Fiabilidad de clasificación con PLS discriminante
- Pérez Pérez, Nestor Fredy
- Joan Ferré Baldrich Director
- Ricard Boqué Martí Director
Universidade de defensa: Universitat Rovira i Virgili
Fecha de defensa: 14 de maio de 2010
- Josep Guasch Torres Presidente/a
- Francesca Guimet Vila Secretario/a
- Juan Antonio Fernández Pierna Vogal
- José Manuel Moreno Rojas Vogal
- Guillermo Ramis Ramos Vogal
Tipo: Tese
Resumo
En la presente tesis se desarrolló la clasificación multivariante de muestras mediante mínimos cuadrados parciales discriminantes probabilísticos (p-DPLS).
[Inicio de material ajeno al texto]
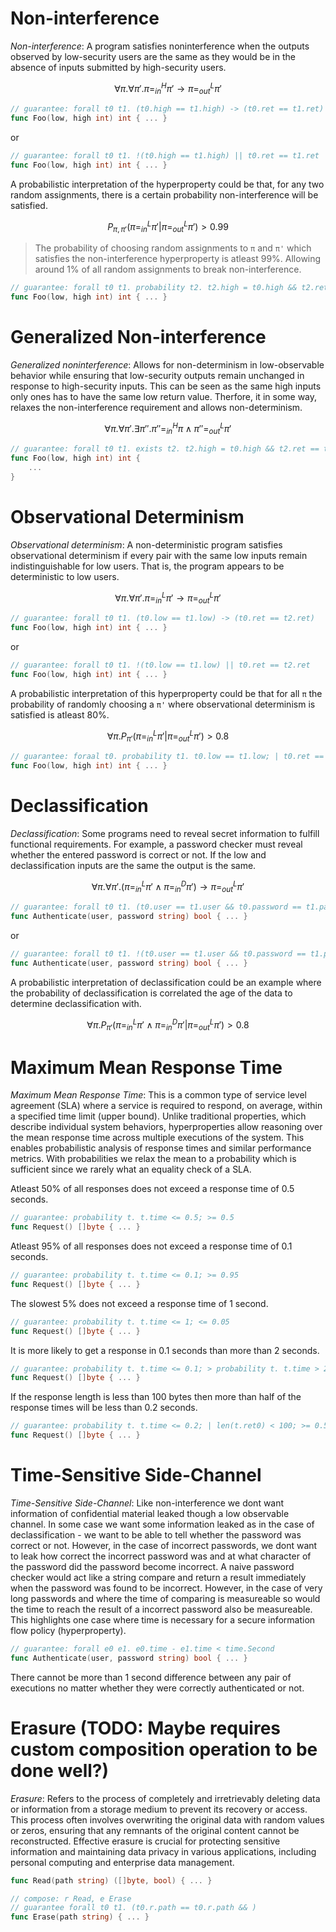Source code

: # Non-interference
_Non-interference_: A program satisfies noninterference when the outputs observed by low-security users are the same as they would be in the absence of inputs submitted by high-security users. 

```math
∀π.∀π'. π =^H_{in} π' → π =^L_{out} π'
```

```go
// guarantee: forall t0 t1. (t0.high == t1.high) -> (t0.ret == t1.ret)
func Foo(low, high int) int { ... }
```

or

```go
// guarantee: forall t0 t1. !(t0.high == t1.high) || t0.ret == t1.ret
func Foo(low, high int) int { ... }
```

A probabilistic interpretation of the hyperproperty could be that, for any two random assignments, there is a certain probability non-interference will be satisfied.

```math
P_{π, π'}(π =^L_{in} π' | π =^L_{out} π') > 0.99
```

> The probability of choosing random assignments to `π` and `π'` which satisfies the non-interference hyperproperty is atleast 99%. Allowing around 1% of all random assignments to break non-interference.

```go
// guarantee: forall t0 t1. probability t2. t2.high = t0.high && t2.ret == t1.ret; > 0.99
func Foo(low, high int) int { ... }
```


# Generalized Non-interference
_Generalized noninterference_: Allows for non-determinism in low-observable behavior while ensuring that low-security outputs remain unchanged in response to high-security inputs. This can be seen as the same high inputs only ones has to have the same low return value. Therfore, it in some way, relaxes the non-interference requirement and allows non-determinism.

```math
∀π.∀π'.∃π''. π'' =^H_{in} π ∧ π'' =^L_{out} π'
```

```go
// guarantee: forall t0 t1. exists t2. t2.high = t0.high && t2.ret == t1.ret
func Foo(low, high int) int {
    ...
}
```

# Observational Determinism
_Observational determinism_: A non-deterministic program satisfies observational determinism if every pair with the same low inputs remain indistinguishable for low users. That is, the program appears to be deterministic to low users.

```math
∀π.∀π'. π =^L_{in} π' → π =^L_{out} π'
```

```go
// guarantee: forall t0 t1. (t0.low == t1.low) -> (t0.ret == t2.ret)
func Foo(low, high int) int { ... }
```

or

```go
// guarantee: forall t0 t1. !(t0.low == t1.low) || t0.ret == t2.ret
func Foo(low, high int) int { ... }
```

A probabilistic interpretation of this hyperproperty could be that for all `π` the probability of randomly choosing a `π'` where observational determinism is satisfied is atleast 80%.

```math
∀π. P_{π'}(π =^L_{in} π' | π =^L_{out} π') > 0.8
```

```go
// guarantee: foraal t0. probability t1. t0.low == t1.low; | t0.ret == t1.ret; > 80%
func Foo(low, high int) int { ... }
```

# Declassification
_Declassification_: Some programs need to reveal secret information to fulfill functional requirements. For example, a password checker must reveal whether the entered password is correct or not. If the low and declassification inputs are the same the output is the same.

```math
∀π.∀π'.(π =^L_{in} π' ∧ π =^D_{in} π') → π =^L_{out} π'
```

```go
// guarantee: forall t0 t1. (t0.user == t1.user && t0.password == t1.password) -> (t0.ret == t1.ret)
func Authenticate(user, password string) bool { ... }
```

or

```go
// guarantee: forall t0 t1. !(t0.user == t1.user && t0.password == t1.password) || t0.ret == t1.ret
func Authenticate(user, password string) bool { ... }
```

A probabilistic interpretation of declassification could be an example where the probability of declassification is correlated the age of the data to determine declassification with.

```math
∀π.P_{π'}(π =^L_{in} π' ∧ π =^D_{in} π' | π =^L_{out} π') > 0.8
```

# Maximum Mean Response Time
_Maximum Mean Response Time_: This is a common type of service level agreement (SLA) where a service is required to respond, on average, within a specified time limit (upper bound). Unlike traditional properties, which describe individual system behaviors, hyperproperties allow reasoning over the mean response time across multiple executions of the system. This enables probabilistic analysis of response times and similar performance metrics. With probabilities we relax the mean to a probability which is sufficient since we rarely what an equality check of a SLA.

Atleast 50% of all responses does not exceed a response time of 0.5 seconds.
```go
// guarantee: probability t. t.time <= 0.5; >= 0.5
func Request() []byte { ... }
```

Atleast 95% of all responses does not exceed a response time of 0.1 seconds.  
```go
// guarantee: probability t. t.time <= 0.1; >= 0.95
func Request() []byte { ... }
```

The slowest 5% does not exceed a response time of 1 second.
```go
// guarantee: probability t. t.time <= 1; <= 0.05
func Request() []byte { ... }
```

It is more likely to get a response in 0.1 seconds than more than 2 seconds.
```go
// guarantee: probability t. t.time <= 0.1; > probability t. t.time > 2
func Request() []byte { ... }
```

If the response length is less than 100 bytes then more than half of the response times will be less than 0.2 seconds.
```go
// guarantee: probability t. t.time <= 0.2; | len(t.ret0) < 100; >= 0.5
func Request() []byte { ... }
```

# Time-Sensitive Side-Channel
_Time-Sensitive Side-Channel_: Like non-interference we dont want information of confidential material leaked though a low observable channel. In some case we want some information leaked as in the case of declassification - we want to be able to tell whether the password was correct or not. However, in the case of incorrect passwords, we dont want to leak how correct the incorrect password was and at what character of the password did the password become incorrect. A naive password checker would act like a string compare and return a result immediately when the password was found to be incorrect. However, in the case of very long passwords and where the time of comparing is measureable so would the time to reach the result of a incorrect password also be measureable. This highlights one case where time is necessary for a secure information flow policy (hyperproperty).

```go
// guarantee: forall e0 e1. e0.time - e1.time < time.Second
func Authenticate(user, password string) bool { ... }
```

There cannot be more than 1 second difference between any pair of executions no matter whether they were correctly authenticated or not.

# Erasure (TODO: Maybe requires custom composition operation to be done well?)
_Erasure_: Refers to the process of completely and irretrievably deleting data or information from a storage medium to prevent its recovery or access. This process often involves overwriting the original data with random values or zeros, ensuring that any remnants of the original content cannot be reconstructed. Effective erasure is crucial for protecting sensitive information and maintaining data privacy in various applications, including personal computing and enterprise data management.

```go
func Read(path string) ([]byte, bool) { ... }

// compose: r Read, e Erase
// guarantee forall t0 t1. (t0.r.path == t0.r.path && ) 
func Erase(path string) { ... }
```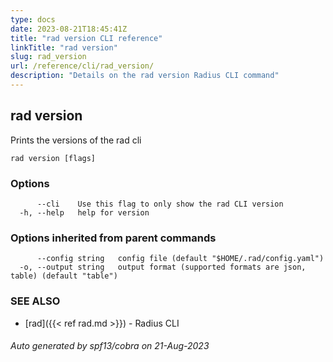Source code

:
 ```yaml
---
type: docs
date: 2023-08-21T18:45:41Z
title: "rad version CLI reference"
linkTitle: "rad version"
slug: rad_version
url: /reference/cli/rad_version/
description: "Details on the rad version Radius CLI command"
---
```

## rad version

Prints the versions of the rad cli

```
rad version [flags]
```

### Options

```
      --cli    Use this flag to only show the rad CLI version
  -h, --help   help for version
```

### Options inherited from parent commands

```
      --config string   config file (default "$HOME/.rad/config.yaml")
  -o, --output string   output format (supported formats are json, table) (default "table")
```

### SEE ALSO

* [rad]({{< ref rad.md >}})	 - Radius CLI

###### Auto generated by spf13/cobra on 21-Aug-2023
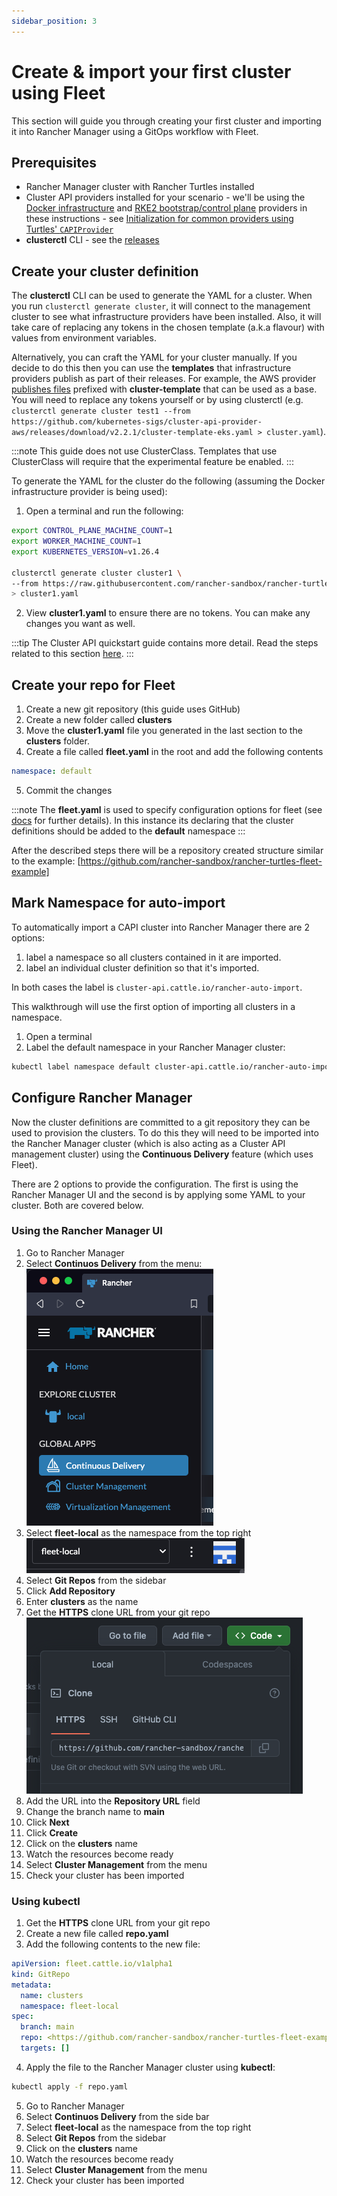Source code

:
 ```yaml
---
sidebar_position: 3
---
```


# Create & import your first cluster using Fleet

This section will guide you through creating your first cluster and importing it into Rancher Manager using a GitOps workflow with Fleet.

## Prerequisites

- Rancher Manager cluster with Rancher Turtles installed
- Cluster API providers installed for your scenario - we'll be using the [Docker infrastructure](https://github.com/kubernetes-sigs/cluster-api/tree/main/test/infrastructure/docker) and [RKE2 bootstrap/control plane](https://github.com/rancher-sandbox/cluster-api-provider-rke2) providers in these instructions - see [Initialization for common providers using Turtles' `CAPIProvider`](../../tasks/capi-operator/capiprovider_resource.md)
- **clusterctl** CLI - see the [releases](https://github.com/kubernetes-sigs/cluster-api/releases)

## Create your cluster definition

The **clusterctl** CLI can be used to generate the YAML for a cluster. When you run `clusterctl generate cluster`, it will connect to the management cluster to see what infrastructure providers have been installed. Also, it will take care of replacing any tokens in the chosen template (a.k.a flavour) with values from environment variables.

Alternatively, you can craft the YAML for your cluster manually. If you decide to do this then you can use the **templates** that infrastructure providers publish as part of their releases. For example, the AWS provider [publishes files](https://github.com/kubernetes-sigs/cluster-api-provider-aws/releases/tag/v2.2.1) prefixed with **cluster-template** that can be used as a base. You will need to replace any tokens yourself or by using clusterctl (e.g. `clusterctl generate cluster test1 --from https://github.com/kubernetes-sigs/cluster-api-provider-aws/releases/download/v2.2.1/cluster-template-eks.yaml > cluster.yaml`).

:::note
This guide does not use ClusterClass. Templates that use ClusterClass will require that the experimental feature be enabled.
:::

To generate the YAML for the cluster do the following (assuming the Docker infrastructure provider is being used):

1. Open a terminal and run the following:

```bash
export CONTROL_PLANE_MACHINE_COUNT=1
export WORKER_MACHINE_COUNT=1
export KUBERNETES_VERSION=v1.26.4

clusterctl generate cluster cluster1 \
--from https://raw.githubusercontent.com/rancher-sandbox/rancher-turtles-fleet-example/templates/docker-rke2.yaml \
> cluster1.yaml
```

2. View **cluster1.yaml** to ensure there are no tokens. You can make any changes you want as well.

:::tip
The Cluster API quickstart guide contains more detail. Read the steps related to this section [here](https://cluster-api.sigs.k8s.io/user/quick-start.html#required-configuration-for-common-providers).
:::

## Create your repo for Fleet

1. Create a new git repository (this guide uses GitHub)
2. Create a new folder called **clusters**
3. Move the **cluster1.yaml** file you generated in the last section to the **clusters** folder.
4. Create a file called **fleet.yaml** in the root and add the following contents

```yaml
namespace: default
```

5. Commit the changes

:::note
The **fleet.yaml** is used to specify configuration options for fleet (see [docs](https://fleet.rancher.io/ref-fleet-yaml) for further details). In this instance its declaring that the cluster definitions should be added to the **default** namespace
:::

After the described steps there will be a repository created structure similar to the example: [https://github.com/rancher-sandbox/rancher-turtles-fleet-example]

## Mark Namespace for auto-import

To automatically import a CAPI cluster into Rancher Manager there are 2 options:

1. label a namespace so all clusters contained in it are imported.
2. label an individual cluster definition so that it's imported.

In both cases the label is `cluster-api.cattle.io/rancher-auto-import`.

This walkthrough will use the first option of importing all clusters in a namespace.

1. Open a terminal
2. Label the default namespace in your Rancher Manager cluster:

```bash
kubectl label namespace default cluster-api.cattle.io/rancher-auto-import=true
```

## Configure Rancher Manager

Now the cluster definitions are committed to a git repository they can be used to provision the clusters. To do this they will need to be imported into the Rancher Manager cluster (which is also acting as a Cluster API management cluster) using the **Continuous Delivery** feature (which uses Fleet).

There are 2 options to provide the configuration. The first is using the Rancher Manager UI and the second is by applying some YAML to your cluster. Both are covered below.

### Using the Rancher Manager UI

1. Go to Rancher Manager
2. Select **Continuos Delivery** from the menu:
![sidebar](sidebar.png)
3. Select **fleet-local** as the namespace from the top right
![namespace](ns.png)
4. Select **Git Repos** from the sidebar
5. Click **Add Repository**
6. Enter **clusters** as the name
7. Get the **HTTPS** clone URL from your git repo
![git clone url](gh_clone.png)
8. Add the URL into the **Repository URL** field
9. Change the branch name to **main**
10. Click **Next**
11. Click **Create**
12. Click on the **clusters** name
13. Watch the resources become ready
14. Select **Cluster Management** from the menu
15. Check your cluster has been imported

### Using kubectl

1. Get the **HTTPS** clone URL from your git repo
2. Create a new file called **repo.yaml**
3. Add the following contents to the new file:

```yaml
apiVersion: fleet.cattle.io/v1alpha1
kind: GitRepo
metadata:
  name: clusters
  namespace: fleet-local
spec:
  branch: main
  repo: <https://github.com/rancher-sandbox/rancher-turtles-fleet-example.git>
  targets: []
```

4. Apply the file to the Rancher Manager cluster using **kubectl**:

```bash
kubectl apply -f repo.yaml
```

5. Go to Rancher Manager
6. Select **Continuos Delivery** from the side bar
7. Select **fleet-local** as the namespace from the top right
8. Select **Git Repos** from the sidebar
9. Click on the **clusters** name
10. Watch the resources become ready
11. Select **Cluster Management** from the menu
12. Check your cluster has been imported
El método, además de clasificar una muestra basándose en DPLS, proporciona la fiabilidad de la clasificación. p-DPLS se mejoró para resolver problemas multiclase y fue más adecuado que otros métodos de clasificación como CART y SIMCA, además de proporcionar la fiabilidad de clasificación. Adicionalmente, se desarrolló una metodología para establecer especificaciones multivariantes de alimentos, combinado los estadísticos Hotelling T2 y SPE¸, y las predicciones del modelo DPLS. Los anteriores desarrollos se aplicaron a problemas de clasificación de suelos analizados por XRF e ICP-MS, mieles analizadas por CG-MS y aceites de oliva analizados por NIR y 1H-RMN.